New $60 Million Initiative Evaluates AI Reliability in Global Health

The promise of artificial intelligence to revolutionize healthcare is, at this point, almost a cliché. Headlines routinely proclaim AI’s potential to diagnose diseases faster, personalize treatments, and alleviate burdens on overstretched healthcare systems. But beneath the hype lies a critical gap: a demonstrable lack of rigorous evidence proving these tools actually work – particularly in the settings where they are most needed. The newly launched Evidence for AI in Health (EVAH) initiative, a US$60 million partnership between Wellcome, the Gates Foundation, and the Novo Nordisk Foundation, isn’t aiming to build the next groundbreaking AI diagnostic; it’s aiming to determine which existing and emerging tools are genuinely ready for deployment in low- and middle-income countries, and under what conditions. This isn’t about slowing innovation, but about ensuring that AI serves to reduce, rather than exacerbate, existing health inequities.

Beyond the Hype: What EVAH Will Actually Evaluate

The core problem EVAH addresses is the “black box” nature of many AI health applications. While AI algorithms can achieve impressive results in controlled laboratory settings, their performance can falter dramatically when applied to real-world clinical environments, especially those with limited resources and diverse patient populations. The initiative will focus on evaluating tools designed for frontline health workers in Sub-Saharan Africa and South and South-East Asia, specifically those assisting with triage, diagnosis, and referral processes. This isn’t a blanket assessment of all AI in healthcare; it’s a targeted effort to assess tools poised for immediate impact. Charlotte Watts, Executive Director of Solutions at Wellcome, emphasizes the collaborative approach, stating, “Only by working in partnership, and investing in rigorous evidence generation and learning, will we be able to support decision-makers and services to meet the needs of the communities they serve.” The scope of tools under consideration is broad, encompassing prediction models for disease risk, computer vision for analyzing medical images like X-rays, large language models to aid clinical documentation, and even multimodal AI systems that integrate various data types.

Drawn from wellcome.org.

A Multifaceted Approach to Real-World Validation

EVAH’s methodology is deliberately comprehensive, moving beyond simple accuracy metrics to consider the practical realities of implementation. The initiative will employ a range of evaluation methods, including implementation research – observing how tools function within existing healthcare workflows – and randomized controlled trials, the gold standard for assessing effectiveness. Crucially, economic evaluations will assess the cost-effectiveness of these tools, a vital consideration for resource-constrained settings. Perhaps most importantly, EVAH will prioritize “acceptability studies,” investigating how patients, clinicians, and communities perceive and interact with these technologies. A highly accurate AI diagnostic is useless if it isn’t trusted or utilized by the people it’s intended to help. This focus on local context is bolstered by partnerships with the Abdul Latif Jameel Poverty Action Lab and the African Population Health Research Centre, organizations with established expertise in conducting impactful research that informs policy.

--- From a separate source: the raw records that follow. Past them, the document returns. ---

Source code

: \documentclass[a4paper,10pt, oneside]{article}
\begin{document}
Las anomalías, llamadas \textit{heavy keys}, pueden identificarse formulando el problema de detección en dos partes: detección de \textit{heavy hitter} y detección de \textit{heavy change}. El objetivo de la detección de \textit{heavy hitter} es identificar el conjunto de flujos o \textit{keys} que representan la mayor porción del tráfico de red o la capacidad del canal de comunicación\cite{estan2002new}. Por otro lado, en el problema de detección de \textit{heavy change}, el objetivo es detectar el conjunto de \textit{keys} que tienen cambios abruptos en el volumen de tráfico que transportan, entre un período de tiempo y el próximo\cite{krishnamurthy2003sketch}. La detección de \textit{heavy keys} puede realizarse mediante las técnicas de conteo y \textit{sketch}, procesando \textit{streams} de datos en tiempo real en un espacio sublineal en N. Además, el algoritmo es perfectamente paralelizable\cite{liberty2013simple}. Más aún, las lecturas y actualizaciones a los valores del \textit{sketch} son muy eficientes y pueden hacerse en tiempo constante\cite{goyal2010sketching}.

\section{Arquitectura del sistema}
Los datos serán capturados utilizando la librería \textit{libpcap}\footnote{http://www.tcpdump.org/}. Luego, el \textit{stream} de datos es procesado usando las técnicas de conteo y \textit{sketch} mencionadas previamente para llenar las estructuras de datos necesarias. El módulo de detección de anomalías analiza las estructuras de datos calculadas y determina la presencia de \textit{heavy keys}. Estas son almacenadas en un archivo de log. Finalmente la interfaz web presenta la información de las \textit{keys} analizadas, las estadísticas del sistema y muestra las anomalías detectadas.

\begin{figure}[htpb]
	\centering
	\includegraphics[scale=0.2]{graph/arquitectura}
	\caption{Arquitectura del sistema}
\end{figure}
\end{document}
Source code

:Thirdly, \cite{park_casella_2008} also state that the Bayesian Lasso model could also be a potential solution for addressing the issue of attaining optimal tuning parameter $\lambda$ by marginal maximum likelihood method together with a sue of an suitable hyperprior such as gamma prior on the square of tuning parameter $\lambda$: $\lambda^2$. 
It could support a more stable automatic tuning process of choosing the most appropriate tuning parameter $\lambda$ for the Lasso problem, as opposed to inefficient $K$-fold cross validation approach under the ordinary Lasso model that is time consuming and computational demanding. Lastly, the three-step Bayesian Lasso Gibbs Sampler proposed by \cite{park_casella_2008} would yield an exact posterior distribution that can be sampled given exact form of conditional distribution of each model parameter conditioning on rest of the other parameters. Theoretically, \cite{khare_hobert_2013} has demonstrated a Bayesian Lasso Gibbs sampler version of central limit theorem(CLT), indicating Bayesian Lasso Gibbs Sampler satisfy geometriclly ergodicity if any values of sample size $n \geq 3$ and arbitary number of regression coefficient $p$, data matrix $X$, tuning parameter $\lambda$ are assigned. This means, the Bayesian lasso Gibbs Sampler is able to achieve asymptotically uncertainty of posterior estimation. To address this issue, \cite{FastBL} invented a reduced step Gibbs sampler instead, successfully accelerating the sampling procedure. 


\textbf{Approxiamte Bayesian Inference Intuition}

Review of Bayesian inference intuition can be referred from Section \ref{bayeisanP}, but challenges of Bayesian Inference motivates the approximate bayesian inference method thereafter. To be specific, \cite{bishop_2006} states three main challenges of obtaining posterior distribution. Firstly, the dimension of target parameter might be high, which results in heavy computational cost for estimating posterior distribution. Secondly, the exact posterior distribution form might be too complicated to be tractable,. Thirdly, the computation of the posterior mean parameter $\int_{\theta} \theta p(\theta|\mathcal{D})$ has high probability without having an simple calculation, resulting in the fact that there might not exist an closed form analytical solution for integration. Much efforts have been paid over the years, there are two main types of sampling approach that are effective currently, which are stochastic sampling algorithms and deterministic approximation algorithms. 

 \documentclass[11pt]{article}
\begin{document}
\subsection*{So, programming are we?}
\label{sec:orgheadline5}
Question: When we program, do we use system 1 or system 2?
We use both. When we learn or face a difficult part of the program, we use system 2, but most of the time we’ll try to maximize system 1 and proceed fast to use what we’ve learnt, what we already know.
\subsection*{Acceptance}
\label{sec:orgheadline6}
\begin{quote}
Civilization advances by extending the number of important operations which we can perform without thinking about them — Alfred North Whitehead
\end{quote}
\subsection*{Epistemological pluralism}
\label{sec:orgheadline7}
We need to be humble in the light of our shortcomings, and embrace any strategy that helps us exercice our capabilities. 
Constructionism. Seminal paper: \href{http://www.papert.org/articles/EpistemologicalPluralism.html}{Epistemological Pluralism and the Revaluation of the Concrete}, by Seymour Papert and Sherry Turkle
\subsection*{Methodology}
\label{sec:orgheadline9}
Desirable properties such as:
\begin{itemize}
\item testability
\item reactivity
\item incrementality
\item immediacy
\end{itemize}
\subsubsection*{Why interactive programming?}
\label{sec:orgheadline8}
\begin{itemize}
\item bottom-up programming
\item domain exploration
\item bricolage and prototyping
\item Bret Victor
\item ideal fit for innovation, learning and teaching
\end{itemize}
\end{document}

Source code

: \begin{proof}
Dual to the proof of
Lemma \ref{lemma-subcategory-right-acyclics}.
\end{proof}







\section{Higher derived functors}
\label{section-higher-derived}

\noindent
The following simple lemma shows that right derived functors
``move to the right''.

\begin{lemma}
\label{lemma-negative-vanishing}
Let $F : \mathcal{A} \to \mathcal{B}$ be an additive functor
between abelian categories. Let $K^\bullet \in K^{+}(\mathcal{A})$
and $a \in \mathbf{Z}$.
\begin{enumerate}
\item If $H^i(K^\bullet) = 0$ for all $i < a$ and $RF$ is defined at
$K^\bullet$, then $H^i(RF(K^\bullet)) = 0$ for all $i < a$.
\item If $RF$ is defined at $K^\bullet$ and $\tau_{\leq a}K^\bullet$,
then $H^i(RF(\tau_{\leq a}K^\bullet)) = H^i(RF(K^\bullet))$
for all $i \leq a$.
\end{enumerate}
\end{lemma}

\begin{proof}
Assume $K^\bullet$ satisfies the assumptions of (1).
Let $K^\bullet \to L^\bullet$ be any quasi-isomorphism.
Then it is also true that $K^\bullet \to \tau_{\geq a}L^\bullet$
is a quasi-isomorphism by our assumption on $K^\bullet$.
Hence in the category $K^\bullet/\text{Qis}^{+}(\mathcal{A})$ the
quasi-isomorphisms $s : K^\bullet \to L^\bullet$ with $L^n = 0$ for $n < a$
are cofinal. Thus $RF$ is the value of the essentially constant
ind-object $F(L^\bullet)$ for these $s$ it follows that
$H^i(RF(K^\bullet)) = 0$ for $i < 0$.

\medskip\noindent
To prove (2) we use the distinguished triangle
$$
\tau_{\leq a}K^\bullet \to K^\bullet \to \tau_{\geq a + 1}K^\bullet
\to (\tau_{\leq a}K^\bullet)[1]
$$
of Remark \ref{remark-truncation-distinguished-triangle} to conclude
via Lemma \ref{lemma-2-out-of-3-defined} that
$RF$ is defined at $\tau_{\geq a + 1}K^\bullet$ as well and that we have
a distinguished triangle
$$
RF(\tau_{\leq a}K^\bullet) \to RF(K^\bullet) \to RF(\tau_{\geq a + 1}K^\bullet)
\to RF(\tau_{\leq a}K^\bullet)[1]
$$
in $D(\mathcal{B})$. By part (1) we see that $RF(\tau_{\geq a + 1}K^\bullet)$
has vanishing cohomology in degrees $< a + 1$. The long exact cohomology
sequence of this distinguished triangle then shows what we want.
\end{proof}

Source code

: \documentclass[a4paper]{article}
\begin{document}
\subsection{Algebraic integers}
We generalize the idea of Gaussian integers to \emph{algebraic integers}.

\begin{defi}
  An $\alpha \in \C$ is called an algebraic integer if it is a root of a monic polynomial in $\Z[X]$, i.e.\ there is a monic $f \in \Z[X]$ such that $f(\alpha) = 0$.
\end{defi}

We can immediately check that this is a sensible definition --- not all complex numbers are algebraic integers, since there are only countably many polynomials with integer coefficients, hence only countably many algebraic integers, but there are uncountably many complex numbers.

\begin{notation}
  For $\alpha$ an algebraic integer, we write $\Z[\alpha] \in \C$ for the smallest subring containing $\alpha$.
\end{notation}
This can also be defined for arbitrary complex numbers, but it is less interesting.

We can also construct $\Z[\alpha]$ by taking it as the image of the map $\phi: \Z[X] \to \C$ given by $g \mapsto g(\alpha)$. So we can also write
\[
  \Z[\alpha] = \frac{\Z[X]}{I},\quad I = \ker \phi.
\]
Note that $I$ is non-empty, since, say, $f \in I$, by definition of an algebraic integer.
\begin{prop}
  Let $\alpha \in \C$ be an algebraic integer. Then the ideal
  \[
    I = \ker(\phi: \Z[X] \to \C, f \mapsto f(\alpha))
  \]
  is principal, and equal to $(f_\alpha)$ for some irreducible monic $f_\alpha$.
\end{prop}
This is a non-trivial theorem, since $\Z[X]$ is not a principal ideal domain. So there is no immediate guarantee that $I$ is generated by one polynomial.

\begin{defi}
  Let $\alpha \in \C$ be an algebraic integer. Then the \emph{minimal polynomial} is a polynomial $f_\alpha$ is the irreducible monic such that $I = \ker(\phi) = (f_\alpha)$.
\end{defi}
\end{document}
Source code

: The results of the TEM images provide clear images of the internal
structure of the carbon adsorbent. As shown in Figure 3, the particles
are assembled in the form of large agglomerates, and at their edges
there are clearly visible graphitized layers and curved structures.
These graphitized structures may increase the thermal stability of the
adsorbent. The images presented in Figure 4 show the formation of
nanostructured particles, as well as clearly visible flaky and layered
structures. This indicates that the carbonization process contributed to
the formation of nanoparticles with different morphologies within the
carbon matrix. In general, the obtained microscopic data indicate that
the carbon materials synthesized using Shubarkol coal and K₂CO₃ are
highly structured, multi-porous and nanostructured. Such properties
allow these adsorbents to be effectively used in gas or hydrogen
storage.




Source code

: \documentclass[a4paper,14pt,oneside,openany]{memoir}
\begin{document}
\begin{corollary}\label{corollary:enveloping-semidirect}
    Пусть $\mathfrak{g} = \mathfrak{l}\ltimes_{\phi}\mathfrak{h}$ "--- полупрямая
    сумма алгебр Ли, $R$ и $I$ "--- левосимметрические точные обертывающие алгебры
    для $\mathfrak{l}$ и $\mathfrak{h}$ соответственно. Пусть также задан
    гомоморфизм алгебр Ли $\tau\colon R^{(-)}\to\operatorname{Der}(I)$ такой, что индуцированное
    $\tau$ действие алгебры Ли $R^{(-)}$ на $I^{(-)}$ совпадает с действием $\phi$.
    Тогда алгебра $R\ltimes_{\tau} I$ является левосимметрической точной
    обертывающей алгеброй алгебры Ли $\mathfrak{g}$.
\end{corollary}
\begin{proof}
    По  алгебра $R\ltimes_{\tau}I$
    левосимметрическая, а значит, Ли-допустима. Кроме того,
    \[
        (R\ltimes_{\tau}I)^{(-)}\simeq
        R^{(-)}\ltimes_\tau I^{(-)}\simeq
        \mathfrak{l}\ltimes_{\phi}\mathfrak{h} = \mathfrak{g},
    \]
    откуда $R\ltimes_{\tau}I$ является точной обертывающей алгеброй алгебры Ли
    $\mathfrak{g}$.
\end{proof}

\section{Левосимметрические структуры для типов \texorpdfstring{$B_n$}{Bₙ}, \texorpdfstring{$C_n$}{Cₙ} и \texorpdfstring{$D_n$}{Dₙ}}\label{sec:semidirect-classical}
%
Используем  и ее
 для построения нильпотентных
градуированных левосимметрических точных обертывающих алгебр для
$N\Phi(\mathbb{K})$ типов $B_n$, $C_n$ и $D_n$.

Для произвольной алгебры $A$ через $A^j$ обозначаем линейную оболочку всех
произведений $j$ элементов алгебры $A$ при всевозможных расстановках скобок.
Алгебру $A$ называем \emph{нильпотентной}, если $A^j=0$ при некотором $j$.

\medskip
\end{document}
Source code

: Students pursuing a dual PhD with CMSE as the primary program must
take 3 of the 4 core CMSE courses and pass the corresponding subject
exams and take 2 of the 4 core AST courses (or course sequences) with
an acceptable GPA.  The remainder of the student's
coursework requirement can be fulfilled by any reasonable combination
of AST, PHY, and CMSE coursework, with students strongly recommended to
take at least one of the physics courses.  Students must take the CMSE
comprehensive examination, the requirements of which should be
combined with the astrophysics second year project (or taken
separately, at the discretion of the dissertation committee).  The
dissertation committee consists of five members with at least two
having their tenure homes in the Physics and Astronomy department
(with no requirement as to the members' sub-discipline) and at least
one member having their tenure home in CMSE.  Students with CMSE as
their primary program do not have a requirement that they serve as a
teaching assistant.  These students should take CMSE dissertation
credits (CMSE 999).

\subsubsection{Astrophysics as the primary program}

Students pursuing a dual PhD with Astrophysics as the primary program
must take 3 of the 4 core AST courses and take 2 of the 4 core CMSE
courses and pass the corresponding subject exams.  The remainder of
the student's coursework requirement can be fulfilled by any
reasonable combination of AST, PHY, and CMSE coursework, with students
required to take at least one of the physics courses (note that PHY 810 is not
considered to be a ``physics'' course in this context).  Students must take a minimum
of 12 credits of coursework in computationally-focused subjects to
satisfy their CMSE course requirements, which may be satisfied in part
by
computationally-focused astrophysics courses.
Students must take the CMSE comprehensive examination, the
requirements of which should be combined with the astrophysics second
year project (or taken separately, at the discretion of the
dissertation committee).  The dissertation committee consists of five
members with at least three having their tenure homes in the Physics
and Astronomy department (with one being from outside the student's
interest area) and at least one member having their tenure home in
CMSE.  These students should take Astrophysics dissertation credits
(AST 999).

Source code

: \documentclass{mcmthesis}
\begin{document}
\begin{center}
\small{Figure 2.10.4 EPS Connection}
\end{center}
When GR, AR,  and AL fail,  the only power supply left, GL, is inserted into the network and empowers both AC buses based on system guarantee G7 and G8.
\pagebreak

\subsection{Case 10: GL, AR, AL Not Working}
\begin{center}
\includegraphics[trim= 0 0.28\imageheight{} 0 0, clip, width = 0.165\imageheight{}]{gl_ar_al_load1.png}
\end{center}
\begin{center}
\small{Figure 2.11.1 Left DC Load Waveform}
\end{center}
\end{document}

Prioritizing Equity and Local Leadership

The initiative isn’t simply about validating AI; it’s about validating AI that is equitably designed and deployed. Tools will be prioritized if they are specifically designed for resource-limited settings and, critically, trained on data that accurately reflects the populations they are intended to serve. This addresses a significant concern within the AI field: algorithmic bias. AI models trained on data predominantly from Western populations may perform poorly – or even perpetuate existing biases – when applied to different ethnic or socioeconomic groups. Trevor Mundel, President of Global Health at the Gates Foundation, highlights the potential for accelerated innovation, stating, “Ensuring new AI tools are backed with real-world evidence can significantly reduce the time it takes to turn promising ideas into scalable innovations.” The commitment to open access – all EVAH findings will be freely available online – further underscores the initiative’s dedication to transparency and equitable knowledge sharing. Lene Oddershede, Chief Scientific Officer at the Novo Nordisk Foundation, explains that this open access will “provide decision-makers with crucial data on efficacy, economic value and acceptability of these technologies in the contexts where they’re most needed.”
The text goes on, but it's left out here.